Kainuu is a region in Northern Finland. For practical purposes, the easternmost parts of Northern Ostrobothnia are also included in this article. Natural landscapes are omnipresent – this is the region where people go to see wildlife of the deep forests. But there are also historical and cultural attractions; the Kuhmo Chamber Music Festival draws a big audience from all of Finland and from abroad.
Kainuu and the Eastern Oulu region is a peaceful and natural place with little or no pollution problems. In fact, Kainuu was one of the first regions in Finland to start taking care of the environment and nature and stop consuming natural resources. Nature is omnipresent and outdoor activities in the wilderness are present in the daily life of most people. Even in the largest city Kajaani, you do not have to travel far from the city centre to the forest.
The winters can be harsh, with heavy snowfall and cold temperatures; in Kiutaköngäs −46 °C (−51 °F) has been recorded (typical winter temperatures are much more moderate, though). For wilderness adventures in winter, use a programme service or an appointed guide (check in advance whether you need any preparations yourself), or be sure you know what you are doing. Day trips along trails are often possible independently also in winter, in good weather (but check forecasts and what to expect from the trail itself).
Like in most of Finland, English is widely spoken. Since Kainuu region neighbours Russia, some places also offer service in Russian, at least near the Russian border.
There are flights from Helsinki-Vantaa to Kajaani and Kuusamo. The eastern north-south line of the Finnish train network connects Kajaani to southern Finland, and there are also trains from Oulu. Further north, intercity bus is the only mode of transportation if you aren't driving. The Finnish road network is dense and the roads are generally in good shape. There are border crossings from Russia in Kuhmo (from Kostomuksha) and Kuusamo (from northernmost Russian Karelia).
There are a couple of daily buses along the major highways. Most towns and municipalities have at least once per day bus connection from Oulu or Kajaani or both of them. During weekdays of school year bus connections are more frequent, but during weekends and summer time services are reduced. If you do not have your own car and need to get to a more remote place, you might need to take a taxi.
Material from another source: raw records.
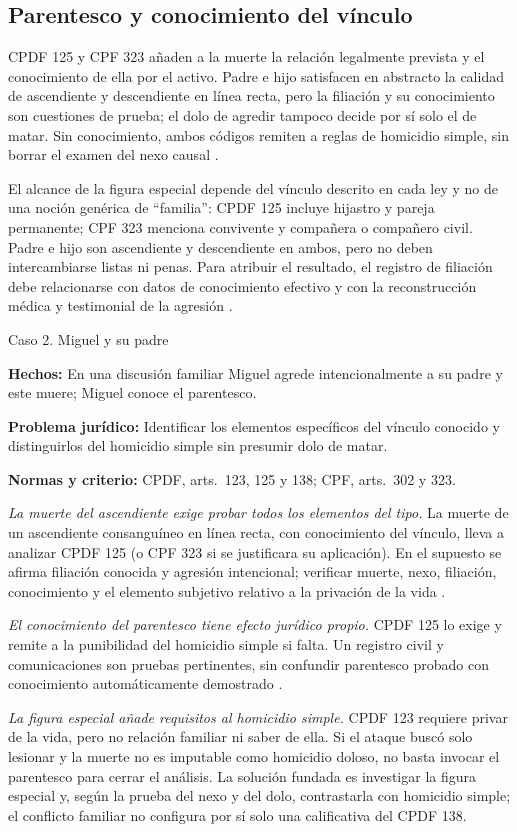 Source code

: \documentclass[spanish,letterpaper,oneside]{article}
\newcommand{\fichacaso}[3]{%
	\begin{tcolorbox}[colback=casoverde!5,colframe=casoverde!30,
		boxrule=0.4pt,arc=0.6mm,left=2mm,right=2mm,top=1mm,bottom=1mm]
	\textbf{Hechos:} #1\par
	\textbf{Problema jurídico:} #2\par
	\textbf{Normas y criterio:} #3
	\end{tcolorbox}%
}
\begin{document}
\subsection*{Parentesco y conocimiento del vínculo}
CPDF 125 y CPF 323 añaden a la muerte la relación legalmente prevista y el conocimiento de ella por el activo. Padre e hijo satisfacen en abstracto la calidad de ascendiente y descendiente en línea recta, pero la filiación y su conocimiento son cuestiones de prueba; el dolo de agredir tampoco decide por sí solo el de matar. Sin conocimiento, ambos códigos remiten a reglas de homicidio simple, sin borrar el examen del nexo causal \citep{cpdfS3Consolidado,cpfOficial2026}.

El alcance de la figura especial depende del vínculo descrito en cada ley y no de una noción genérica de ``familia'': CPDF 125 incluye hijastro y pareja permanente; CPF 323 menciona convivente y compañera o compañero civil. Padre e hijo son ascendiente y descendiente en ambos, pero no deben intercambiarse listas ni penas. Para atribuir el resultado, el registro de filiación debe relacionarse con datos de conocimiento efectivo y con la reconstrucción médica y testimonial de la agresión \citep[art.~125]{cpdfS3Consolidado}\citep[art.~323]{cpfOficial2026}.

\begin{casoestudio}{Caso 2. Miguel y su padre}
\fichacaso{En una discusión familiar Miguel agrede intencionalmente a su padre y este muere; Miguel conoce el parentesco.}{Identificar los elementos específicos del vínculo conocido y distinguirlos del homicidio simple sin presumir dolo de matar.}{CPDF, arts.~123, 125 y 138; CPF, arts.~302 y 323.}
\textit{La muerte del ascendiente exige probar todos los elementos del tipo.} La muerte de un ascendiente consanguíneo en línea recta, con conocimiento del vínculo, lleva a analizar CPDF 125 (o CPF 323 si se justificara su aplicación). En el supuesto se afirma filiación conocida y agresión intencional; verificar muerte, nexo, filiación, conocimiento y el elemento subjetivo relativo a la privación de la vida \citep{cpdfS3Consolidado,cpfOficial2026}.

\textit{El conocimiento del parentesco tiene efecto jurídico propio.} CPDF 125 lo exige y remite a la punibilidad del homicidio simple si falta. Un registro civil y comunicaciones son pruebas pertinentes, sin confundir parentesco probado con conocimiento automáticamente demostrado \citep[art.~125]{cpdfS3Consolidado}.

\textit{La figura especial añade requisitos al homicidio simple.} CPDF 123 requiere privar de la vida, pero no relación familiar ni saber de ella. Si el ataque buscó solo lesionar y la muerte no es imputable como homicidio doloso, no basta invocar el parentesco para cerrar el análisis. La solución fundada es investigar la figura especial y, según la prueba del nexo y del dolo, contrastarla con homicidio simple; el conflicto familiar no configura por sí solo una calificativa del CPDF 138.
\end{casoestudio}
\end{document}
Long taxi rides aren't uncommon in Northern Finland.
Trains of national operator VR are possible to use for traveling inside province.
There is a dense bus network covering most of the province, see Matkahuolto.
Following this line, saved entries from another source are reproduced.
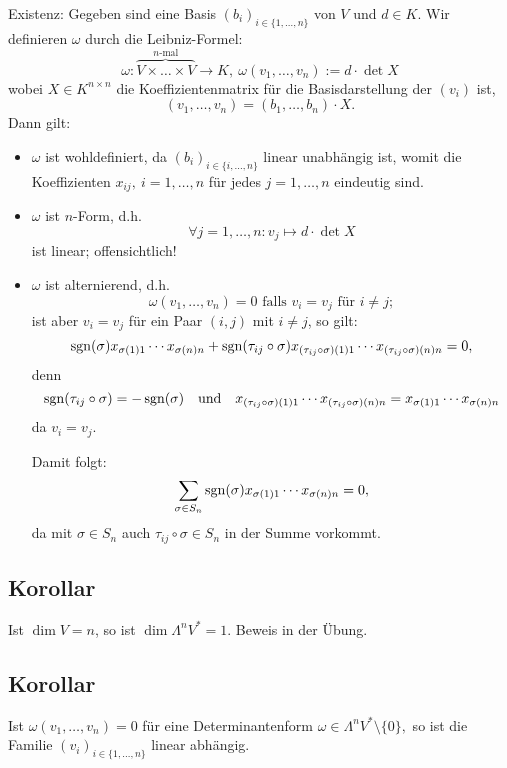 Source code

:  		Existenz: Gegeben sind eine Basis $ (b_i)_{i\in \{1,\dots, n\}} $ von $ V $ und $ d\in K $. Wir definieren $ \omega $ durch die Leibniz-Formel:
 		\[
 			\omega: \overbrace{V\times \dots \times V}^{n\text{-mal}} \to K,\ \omega(v_1,\dots,v_n):=d\cdot\det X
 		\]
 		wobei $ X\in K^{n\times n} $ die Koeffizientenmatrix für die Basisdarstellung der $ (v_i) $ ist,
 		\[
 			(v_1,\dots,v_n)=(b_1,\dots,b_n)\cdot X.
 		\]
 		Dann gilt:
 		\begin{itemize}
 			\item $ \omega $ ist wohldefiniert, da $ (b_i)_{i\in \{i,\dots,n\}} $ linear unabhängig ist, womit die Koeffizienten $ x_{ij},\ i=1,\dots,n $ für jedes $ j=1,\dots,n $ eindeutig sind.
 			\item $ \omega $ ist $ n $-Form, d.h.
 			      \[
 			      	\forall j=1,\dots,n: v_j\mapsto d\cdot\det X
 			      \]
 			      ist linear; offensichtlich!
 			\item $ \omega $ ist alternierend, d.h.
 			      \[
 			      	\omega(v_1,\dots,v_n)=0\text{ falls } v_i = v_j \text{ für }i\neq j;
 			      \]
 			      ist aber $ v_i = v_j $ für ein Paar $ (i,j) $ mit $ i\neq j $, so gilt:
 			      \[
 			      	\operatorname{sgn}(\sigma)x_{\sigma(1)1}\cdots x_{\sigma(n)n} + \operatorname{sgn}(\tau_{ij}\circ \sigma) x_{(\tau_{ij}\circ \sigma)(1)1}\cdots x_{(\tau_{ij}\circ \sigma)(n)n} = 0,
 			      \]
 			      denn
 			      \[
 			      	\operatorname{sgn}(\tau_{ij}\circ \sigma) = -\operatorname{sgn}(\sigma) \quad\text{und}\quad x_{(\tau_{ij}\circ\sigma)(1)1}\cdots x_{(\tau_{ij}\circ\sigma)(n)n} = x_{\sigma(1)1}\cdots x_{\sigma(n)n}
 			      \]
 			      da $ v_i = v_j $.

 			      Damit folgt:
 			      \[
 			      	\sum_{\sigma\in S_n}\operatorname{sgn}(\sigma)x_{\sigma(1)1}\cdots x_{\sigma(n)n}=0,
 			      \]
 			      da mit $ \sigma\in S_n $ auch $ \tau_{ij}\circ\sigma\in S_n $ in der Summe vorkommt.
 		\end{itemize}
 \subsection{Korollar}
 	\begin{Korollar}
 		Ist $ \dim V = n $, so ist $ \dim\Lambda^nV^* = 1 $. Beweis in der Übung.
 	\end{Korollar}
 \subsection{Korollar}
 	Ist $ \omega(v_1,\dots,v_n)=0 $ für eine Determinantenform $ \omega\in\Lambda^nV^*\setminus\{0\}, $ so ist die Familie $ (v_i)_{i\in \{1,\dots, n\}} $ linear abhängig.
Onnibus offers discount bus service by a few routes.
Kajaanin seudun joukkoliikenne has public service obligation regional bus route timetable information.
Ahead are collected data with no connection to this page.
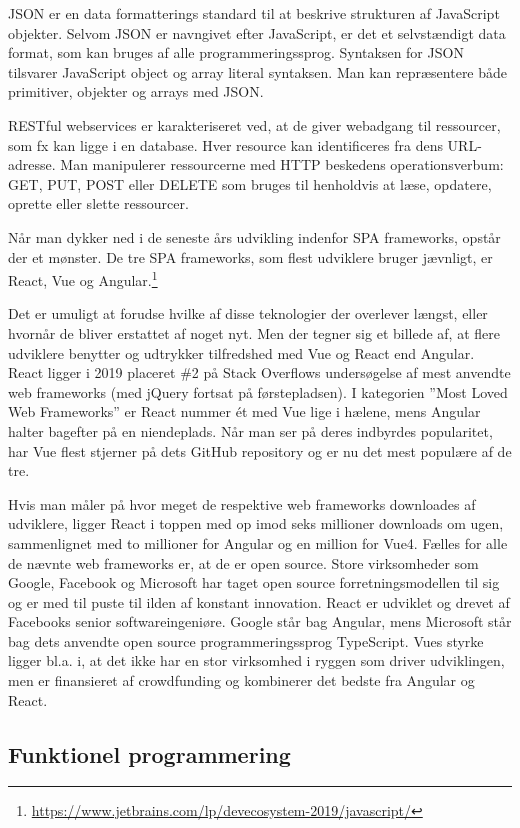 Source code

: \documentclass[]{article}
\begin{document}
JSON er en data formatterings standard til at beskrive strukturen af
JavaScript objekter. Selvom JSON er navngivet efter JavaScript, er det
et selvstændigt data format, som kan bruges af alle programmeringssprog.
Syntaksen for JSON tilsvarer JavaScript object og array literal
syntaksen. Man kan repræsentere både primitiver, objekter og arrays med
JSON.

RESTful webservices er karakteriseret ved, at de giver webadgang til
ressourcer, som fx kan ligge i en database. Hver resource kan
identificeres fra dens URL-adresse. Man manipulerer ressourcerne med
HTTP beskedens operationsverbum: GET, PUT, POST eller DELETE som bruges
til henholdvis at læse, opdatere, oprette eller slette ressourcer.

Når man dykker ned i de seneste års udvikling indenfor SPA frameworks,
opstår der et mønster. De tre SPA frameworks, som flest udviklere bruger
jævnligt, er React, Vue og Angular.\footnote{\url{https://www.jetbrains.com/lp/devecosystem-2019/javascript/}}

Det er umuligt at forudse hvilke af disse teknologier der overlever
længst, eller hvornår de bliver erstattet af noget nyt. Men der tegner
sig et billede af, at flere udviklere benytter og udtrykker tilfredshed
med Vue og React end Angular. React ligger i 2019 placeret \#2 på Stack
Overflows undersøgelse af mest anvendte web frameworks (med jQuery
fortsat på førstepladsen). I kategorien ''Most Loved Web Frameworks'' er
React nummer ét med Vue lige i hælene, mens Angular halter bagefter på
en niendeplads. Når man ser på deres indbyrdes popularitet, har Vue
flest stjerner på dets GitHub repository og er nu det mest populære af
de tre.

Hvis man måler på hvor meget de respektive web frameworks downloades af
udviklere, ligger React i toppen med op imod seks millioner downloads om
ugen, sammenlignet med to millioner for Angular og en million for Vue4.
Fælles for alle de nævnte web frameworks er, at de er open source. Store
virksomheder som Google, Facebook og Microsoft har taget open source
forretningsmodellen til sig og er med til puste til ilden af konstant
innovation. React er udviklet og drevet af Facebooks senior
softwareingeniøre. Google står bag Angular, mens Microsoft står bag dets
anvendte open source programmeringssprog TypeScript. Vues styrke ligger
bl.a. i, at det ikke har en stor virksomhed i ryggen som driver
udviklingen, men er finansieret af crowdfunding og kombinerer det bedste
fra Angular og React.

\hypertarget{funktionel-programmering-1}{%
\subsection{Funktionel programmering}\label{funktionel-programmering-1}}
\end{document}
Google Maps includes timetables of trains, long distance buses and local transport of many cities and towns. Other useful route planners are Matka.fi for trains and local buses and Matkahuolto Reittiopas for regional buses.
You will see endless forests and swamps and – if you're lucky – wildlife. Bears, wolves, wolverines, elk (moose) and wild forest reindeer (peura) all have significant populations in the area. For western bird watchers, there are some eastern species not easily spotted elsewhere.
There are also cultural sights:
- Skiing – three major ski resorts are located in the region; Vuokatti in Sotkamo, Ruka in Kuusamo and Iso-Syöte in Pudasjärvi. Around these there are also wide networks of cross country skiing tracks.
- Hiking. The 80 km Karhunkierros trail is legendary.
- Berry picking and mushroom collecting
- Wildlife watching (Eläintenkatselu).
- LankaFest: 5–6 July 2019. A music festival focusing on rock and heavy music (date needs updating)
- Kuhmo Chamber Music Festival (Kuhmon Kamarimusiikki): (Kuhmo). Leading chamber musicians transfix the town of Kuhmo every July with a skillfully designed festival programme, inimitable concerts, beautiful surroundings and sunlit nights that open the senses to new and sublime delight. The festival is the biggest chamber music festival in Finland (where most cities have their own), with some 70 concerts and 35.000 tickets sold. (date needs fixing)
Kainuu is a very safe region. Outside cities you should be aware of the implications of long distances and possibly cold weather.
If you're coming from the south you'll probably continue all the way to Lapland. If you have a valid visa (or don't need one), Russian Karelia is located east of Kainuu.